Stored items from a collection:
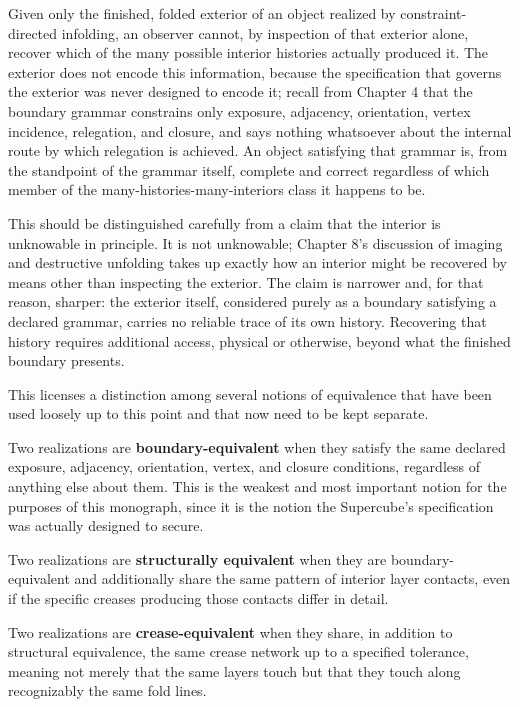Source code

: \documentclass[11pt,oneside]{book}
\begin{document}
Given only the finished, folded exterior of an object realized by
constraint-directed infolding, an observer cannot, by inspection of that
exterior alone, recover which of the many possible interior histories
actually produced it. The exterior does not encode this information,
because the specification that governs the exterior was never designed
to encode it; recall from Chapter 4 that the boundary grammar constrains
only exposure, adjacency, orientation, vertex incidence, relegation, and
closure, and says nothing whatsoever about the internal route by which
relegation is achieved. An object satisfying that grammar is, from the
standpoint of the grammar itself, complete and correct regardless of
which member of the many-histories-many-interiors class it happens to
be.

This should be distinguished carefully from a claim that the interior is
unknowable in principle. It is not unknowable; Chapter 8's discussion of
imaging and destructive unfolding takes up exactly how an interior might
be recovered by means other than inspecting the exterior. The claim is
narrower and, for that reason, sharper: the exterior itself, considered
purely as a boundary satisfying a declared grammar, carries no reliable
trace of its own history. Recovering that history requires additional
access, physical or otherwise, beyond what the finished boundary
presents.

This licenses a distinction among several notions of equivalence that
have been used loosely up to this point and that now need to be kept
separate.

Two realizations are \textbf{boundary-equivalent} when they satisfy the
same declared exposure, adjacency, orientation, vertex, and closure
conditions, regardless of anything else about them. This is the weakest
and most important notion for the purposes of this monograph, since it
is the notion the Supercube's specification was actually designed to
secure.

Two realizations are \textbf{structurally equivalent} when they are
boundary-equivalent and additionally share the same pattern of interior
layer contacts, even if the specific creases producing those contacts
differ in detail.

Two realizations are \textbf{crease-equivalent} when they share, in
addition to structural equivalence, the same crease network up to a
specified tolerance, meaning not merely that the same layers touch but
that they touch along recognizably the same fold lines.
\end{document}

--

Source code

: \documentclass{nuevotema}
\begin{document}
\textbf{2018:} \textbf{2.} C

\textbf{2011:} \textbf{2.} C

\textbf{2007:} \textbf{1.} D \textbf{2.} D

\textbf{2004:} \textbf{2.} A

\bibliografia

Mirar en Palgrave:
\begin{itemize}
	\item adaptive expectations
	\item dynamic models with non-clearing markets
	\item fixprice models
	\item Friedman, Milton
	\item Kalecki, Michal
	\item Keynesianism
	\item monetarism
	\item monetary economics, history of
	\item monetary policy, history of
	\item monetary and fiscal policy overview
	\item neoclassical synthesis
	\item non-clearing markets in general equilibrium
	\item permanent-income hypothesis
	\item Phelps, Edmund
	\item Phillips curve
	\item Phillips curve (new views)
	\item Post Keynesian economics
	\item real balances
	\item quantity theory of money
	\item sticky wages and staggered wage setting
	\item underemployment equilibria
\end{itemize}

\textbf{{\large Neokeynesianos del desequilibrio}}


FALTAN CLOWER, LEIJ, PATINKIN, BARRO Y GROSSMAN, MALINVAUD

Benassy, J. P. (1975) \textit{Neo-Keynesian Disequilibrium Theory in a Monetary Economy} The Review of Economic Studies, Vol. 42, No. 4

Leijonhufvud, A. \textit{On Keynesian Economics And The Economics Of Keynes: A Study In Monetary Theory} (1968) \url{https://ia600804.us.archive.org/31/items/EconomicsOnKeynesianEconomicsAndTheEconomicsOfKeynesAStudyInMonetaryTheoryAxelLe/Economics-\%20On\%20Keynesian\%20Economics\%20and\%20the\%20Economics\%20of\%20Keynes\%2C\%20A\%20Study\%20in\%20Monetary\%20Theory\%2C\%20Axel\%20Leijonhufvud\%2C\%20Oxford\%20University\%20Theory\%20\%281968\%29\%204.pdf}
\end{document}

■ WHAT TO PRODUCE ■
Search the entries for the word "history". Copy every line where it occurs.

■ TASK OUTPUT ■
trace of its own history. Recovering that history requires additional
	\item monetary economics, history of
	\item monetary policy, history of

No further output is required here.